47.That apart, in the decision of the Hon'ble Supreme Court in S.P.Gupta and others V. President of India and others, [AIR 1982 Supreme Court 149], it is held that 'the Right to know has been given a constitutional status by treating it as a part of speech and expression and thereby bringing this right within Art.19(1)(a) of the Constitution of India'.

48.It will be quite in the fitness of things to recall the Golden words of Thomas JefferSon, who rightly said that 'Information is the Currency of Democracy'.

49.In the words Amartya Sen, 'the Right to Information Act, 2005 is a momentous engagement with the possibilities of freedom'. [vide Lawz January 2008 at page 40 special page 41].

50.Befittingly, we recall the observation of Lord Goff in the decision Attorney General V. Guardian Newspapers Limited and others (No 2) 1990 1 A.P. at page 109 which runs as follows:

" Although the basis of Law's protection of confidence is that there is a Law, nevertheless the public interest may be outweighed by some other countervailing public interest which favours disclosure."

51.We aptly point out that on going through the tenor of Section 2(f) of the Right to Information Act pertaining to 'Information' stated thereunder, we are of the cocksure opinion that the same does not include within its fold the personal information of the officials, staff members/officers to the public authority viz., High Court, in the instant case on hand.
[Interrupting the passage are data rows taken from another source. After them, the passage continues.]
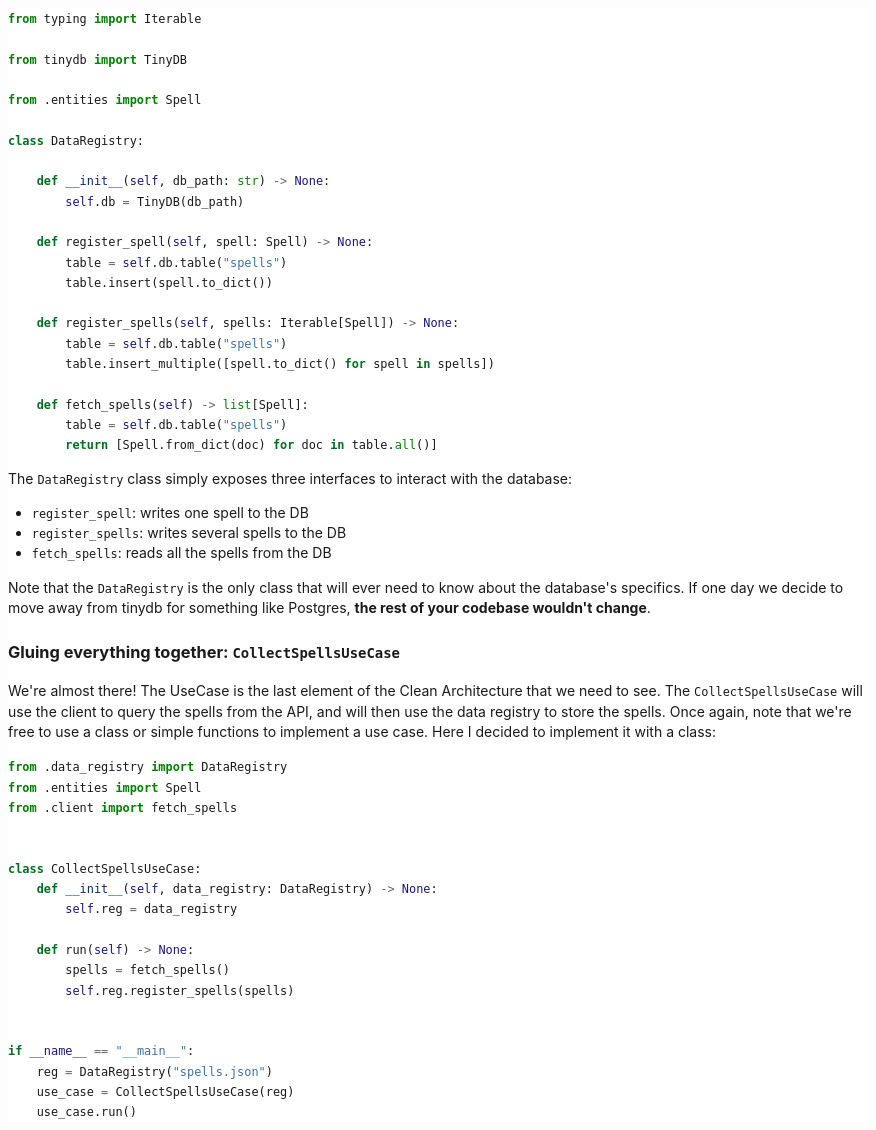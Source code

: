 
```python
from typing import Iterable

from tinydb import TinyDB

from .entities import Spell

class DataRegistry:

    def __init__(self, db_path: str) -> None:
        self.db = TinyDB(db_path)

    def register_spell(self, spell: Spell) -> None:
        table = self.db.table("spells")
        table.insert(spell.to_dict())

    def register_spells(self, spells: Iterable[Spell]) -> None:
        table = self.db.table("spells")
        table.insert_multiple([spell.to_dict() for spell in spells])

    def fetch_spells(self) -> list[Spell]:
        table = self.db.table("spells")
        return [Spell.from_dict(doc) for doc in table.all()]
```

The `DataRegistry` class simply exposes three interfaces to interact with the
database:

- `register_spell`: writes one spell to the DB
- `register_spells`: writes several spells to the DB
- `fetch_spells`: reads all the spells from the DB

Note that the `DataRegistry` is the only class that will ever need to know
 about the database's specifics. If one day we decide to move away from tinydb
for something like Postgres, **the rest of your codebase wouldn't change**.


### Gluing everything together: `CollectSpellsUseCase`

We're almost there! The UseCase is the last element of the Clean Architecture
that we need to see. The `CollectSpellsUseCase` will use the client to query
the spells from the API, and will then use the data registry to store the
spells. Once again, note that we're free to use a class or simple functions
to implement a use case. Here I decided to implement it with a class:

```python
from .data_registry import DataRegistry
from .entities import Spell
from .client import fetch_spells


class CollectSpellsUseCase:
    def __init__(self, data_registry: DataRegistry) -> None:
        self.reg = data_registry

    def run(self) -> None:
        spells = fetch_spells()
        self.reg.register_spells(spells)


if __name__ == "__main__":
    reg = DataRegistry("spells.json")
    use_case = CollectSpellsUseCase(reg)
    use_case.run()
```
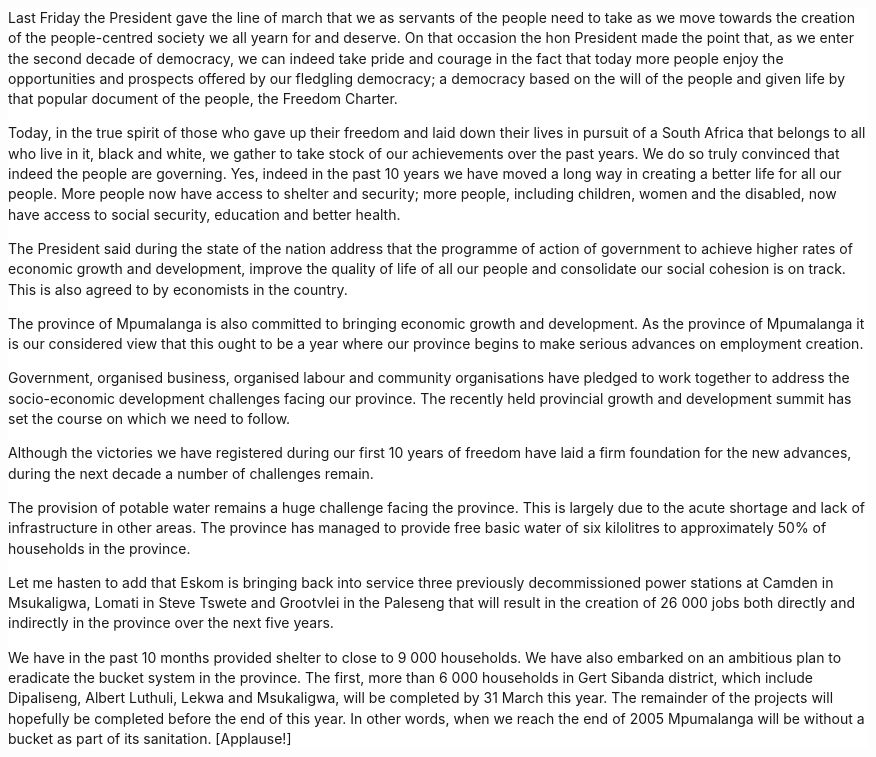 Last Friday the President gave the line of march that we as servants of the
people need to take as we move towards the creation of the people-centred
society we all yearn for and deserve. On that occasion the hon President
made the point that, as we enter the second decade of democracy, we can
indeed take pride and courage in the fact that today more people enjoy the
opportunities and prospects offered by our fledgling democracy; a democracy
based on the will of the people and given life by that popular document of
the people, the Freedom Charter.

Today, in the true spirit of those who gave up their freedom and laid down
their lives in pursuit of a South Africa that belongs to all who live in
it, black and white, we gather to take stock of our achievements over the
past years. We do so truly convinced that indeed the people are governing.
Yes, indeed in the past 10 years we have moved a long way in creating a
better life for all our people. More people now have access to shelter and
security; more people, including children, women and the disabled, now have
access to social security, education and better health.

The President said during the state of the nation address that the
programme of action of government to achieve higher rates of economic
growth and development, improve the quality of life of all our people and
consolidate our social cohesion is on track. This is also agreed to by
economists in the country.

The province of Mpumalanga is also committed to bringing economic growth
and development. As the province of Mpumalanga it is our considered view
that this ought to be a year where our province begins to make serious
advances on employment creation.

Government, organised business, organised labour and community
organisations have pledged to work together to address the socio-economic
development challenges facing our province. The recently held provincial
growth and development summit has set the course on which we need to
follow.

Although the victories we have registered during our first 10 years of
freedom have laid a firm foundation for the new advances, during the next
decade a number of challenges remain.

The provision of potable water remains a huge challenge facing the
province. This is largely due to the acute shortage and lack of
infrastructure in other areas. The province has managed to provide free
basic water of six kilolitres to approximately 50% of households in the
province.

Let me hasten to add that Eskom is bringing back into service three
previously decommissioned power stations at Camden in Msukaligwa, Lomati in
Steve Tswete and Grootvlei in the Paleseng that will result in the creation
of 26 000 jobs both directly and indirectly in the province over the next
five years.

We have in the past 10 months provided shelter to close to 9 000
households. We have also embarked on an ambitious plan to eradicate the
bucket system in the province. The first, more than 6 000 households in
Gert Sibanda district, which include Dipaliseng, Albert Luthuli, Lekwa and
Msukaligwa, will be completed by 31 March this year. The remainder of the
projects will hopefully be completed before the end of this year. In other
words, when we reach the end of 2005 Mpumalanga will be without a bucket as
part of its sanitation. [Applause!]
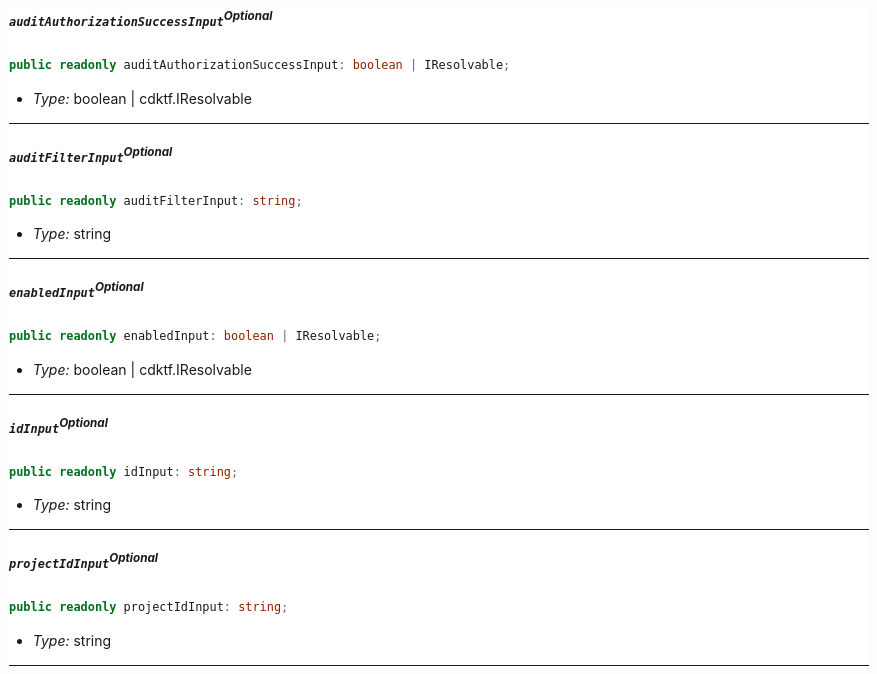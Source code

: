 ##### `auditAuthorizationSuccessInput`<sup>Optional</sup> <a name="auditAuthorizationSuccessInput" id="@cdktf/provider-mongodbatlas.auditing.Auditing.property.auditAuthorizationSuccessInput"></a>

```typescript
public readonly auditAuthorizationSuccessInput: boolean | IResolvable;
```

- *Type:* boolean | cdktf.IResolvable

---

##### `auditFilterInput`<sup>Optional</sup> <a name="auditFilterInput" id="@cdktf/provider-mongodbatlas.auditing.Auditing.property.auditFilterInput"></a>

```typescript
public readonly auditFilterInput: string;
```

- *Type:* string

---

##### `enabledInput`<sup>Optional</sup> <a name="enabledInput" id="@cdktf/provider-mongodbatlas.auditing.Auditing.property.enabledInput"></a>

```typescript
public readonly enabledInput: boolean | IResolvable;
```

- *Type:* boolean | cdktf.IResolvable

---

##### `idInput`<sup>Optional</sup> <a name="idInput" id="@cdktf/provider-mongodbatlas.auditing.Auditing.property.idInput"></a>

```typescript
public readonly idInput: string;
```

- *Type:* string

---

##### `projectIdInput`<sup>Optional</sup> <a name="projectIdInput" id="@cdktf/provider-mongodbatlas.auditing.Auditing.property.projectIdInput"></a>

```typescript
public readonly projectIdInput: string;
```

- *Type:* string

---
Section 3 of the Right to Information Act, 2005 speaks of 'All citizens to have the right to information, subject to the provisions of the Act'. Section 4 of the Act refers to 'Obligations of public authorities'. Every public authority under the Act owes a duty to specify reasons of any administrative orders or quasi-judicial decisions to the affected/aggrieved persons as per the decision in Satyan A. V. Government of Kerala, [2008 (4) K.H.C. at page 120 & 121].
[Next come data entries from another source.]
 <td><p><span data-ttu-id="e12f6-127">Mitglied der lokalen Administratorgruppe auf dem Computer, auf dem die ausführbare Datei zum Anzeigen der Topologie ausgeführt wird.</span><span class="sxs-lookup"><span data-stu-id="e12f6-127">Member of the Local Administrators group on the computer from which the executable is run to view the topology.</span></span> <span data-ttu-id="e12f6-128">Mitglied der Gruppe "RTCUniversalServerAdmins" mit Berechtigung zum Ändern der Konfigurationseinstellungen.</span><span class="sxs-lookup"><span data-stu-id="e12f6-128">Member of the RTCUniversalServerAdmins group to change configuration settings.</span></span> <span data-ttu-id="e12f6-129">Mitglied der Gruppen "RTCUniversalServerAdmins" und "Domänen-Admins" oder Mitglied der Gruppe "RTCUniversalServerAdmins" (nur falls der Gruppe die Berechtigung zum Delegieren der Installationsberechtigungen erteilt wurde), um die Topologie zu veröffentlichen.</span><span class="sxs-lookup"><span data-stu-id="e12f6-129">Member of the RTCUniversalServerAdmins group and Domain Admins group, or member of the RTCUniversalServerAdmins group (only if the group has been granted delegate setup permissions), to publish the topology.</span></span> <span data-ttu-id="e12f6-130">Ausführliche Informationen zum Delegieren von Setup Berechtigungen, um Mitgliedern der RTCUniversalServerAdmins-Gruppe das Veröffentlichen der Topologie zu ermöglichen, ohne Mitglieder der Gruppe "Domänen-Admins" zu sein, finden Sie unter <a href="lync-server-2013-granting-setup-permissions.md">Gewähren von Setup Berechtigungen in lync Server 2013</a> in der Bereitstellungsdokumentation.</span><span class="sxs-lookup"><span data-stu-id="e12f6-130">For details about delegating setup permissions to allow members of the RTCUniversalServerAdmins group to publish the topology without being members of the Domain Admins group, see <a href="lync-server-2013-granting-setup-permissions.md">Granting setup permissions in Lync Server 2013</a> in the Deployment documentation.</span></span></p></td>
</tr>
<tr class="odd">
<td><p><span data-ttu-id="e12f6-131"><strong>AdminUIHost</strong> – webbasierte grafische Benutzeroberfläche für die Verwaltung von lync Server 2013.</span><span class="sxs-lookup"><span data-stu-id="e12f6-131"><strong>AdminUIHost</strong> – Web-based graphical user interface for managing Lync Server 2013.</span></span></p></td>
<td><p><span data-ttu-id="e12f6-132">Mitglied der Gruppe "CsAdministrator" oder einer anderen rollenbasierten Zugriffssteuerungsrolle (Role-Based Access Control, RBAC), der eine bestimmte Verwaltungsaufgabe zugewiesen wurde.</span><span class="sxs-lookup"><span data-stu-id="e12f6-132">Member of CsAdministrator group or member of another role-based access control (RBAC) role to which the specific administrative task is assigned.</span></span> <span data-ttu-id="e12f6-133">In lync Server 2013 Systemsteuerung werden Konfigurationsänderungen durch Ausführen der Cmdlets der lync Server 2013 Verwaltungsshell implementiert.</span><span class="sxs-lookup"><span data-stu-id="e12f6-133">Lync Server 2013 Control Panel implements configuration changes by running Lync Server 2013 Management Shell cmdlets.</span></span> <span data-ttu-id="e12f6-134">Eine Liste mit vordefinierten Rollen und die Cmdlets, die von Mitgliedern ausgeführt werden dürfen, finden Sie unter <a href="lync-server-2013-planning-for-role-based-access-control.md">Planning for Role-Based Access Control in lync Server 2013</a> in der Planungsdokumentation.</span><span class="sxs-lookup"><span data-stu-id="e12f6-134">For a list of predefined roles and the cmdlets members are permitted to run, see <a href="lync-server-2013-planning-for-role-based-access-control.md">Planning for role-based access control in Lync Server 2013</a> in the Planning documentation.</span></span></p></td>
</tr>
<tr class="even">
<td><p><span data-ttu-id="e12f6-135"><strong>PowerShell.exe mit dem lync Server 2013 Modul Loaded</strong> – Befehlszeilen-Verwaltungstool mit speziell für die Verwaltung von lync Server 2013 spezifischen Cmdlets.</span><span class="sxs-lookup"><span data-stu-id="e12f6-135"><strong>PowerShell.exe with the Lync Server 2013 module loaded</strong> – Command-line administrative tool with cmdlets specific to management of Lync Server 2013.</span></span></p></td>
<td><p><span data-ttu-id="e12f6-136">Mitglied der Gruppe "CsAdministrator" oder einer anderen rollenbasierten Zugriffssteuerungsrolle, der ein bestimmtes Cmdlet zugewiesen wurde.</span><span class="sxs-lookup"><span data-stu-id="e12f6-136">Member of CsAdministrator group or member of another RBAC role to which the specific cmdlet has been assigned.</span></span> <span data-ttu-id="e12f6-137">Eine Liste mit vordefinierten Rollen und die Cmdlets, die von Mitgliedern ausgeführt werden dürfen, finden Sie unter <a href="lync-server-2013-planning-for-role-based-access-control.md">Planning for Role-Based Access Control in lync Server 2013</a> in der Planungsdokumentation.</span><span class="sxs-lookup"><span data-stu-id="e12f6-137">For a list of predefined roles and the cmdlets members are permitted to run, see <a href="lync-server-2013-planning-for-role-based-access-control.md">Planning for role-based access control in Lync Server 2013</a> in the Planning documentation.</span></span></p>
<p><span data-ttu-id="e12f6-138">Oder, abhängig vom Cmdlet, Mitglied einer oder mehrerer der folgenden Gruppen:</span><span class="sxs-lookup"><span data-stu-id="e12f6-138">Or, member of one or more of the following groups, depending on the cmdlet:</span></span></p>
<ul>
52.In the decision B.Bindhu V. Secretary, Tamil Nadu Circle Postal Co-operative Bank Limited, Chennai, [AIR 2007 Madras 13 at page 14], it is held that 'The petitioner is not entitled to the details sought for by her under the provisions of the Right to Information Act, 2005'.

53.Under Section 8(1)(j) of the Right to Information Act, 2005 the Officers are not required to provide private or personal information which is exempted. As a matter of fact, the informations relating to employees in High Court/Subordinate Courts/Judicial Officers etc. are inter se matters between an employer and employee in an institution which are purely governed by respective service rules. In fact, it partakes the character of 'personal information', the disclosure of the same has no public interest or public activity. It cannot be lost sight of that under the concept of 'Right to Know', a Public Information Officer is not supposed to be harassed or persecuted/prosecuted.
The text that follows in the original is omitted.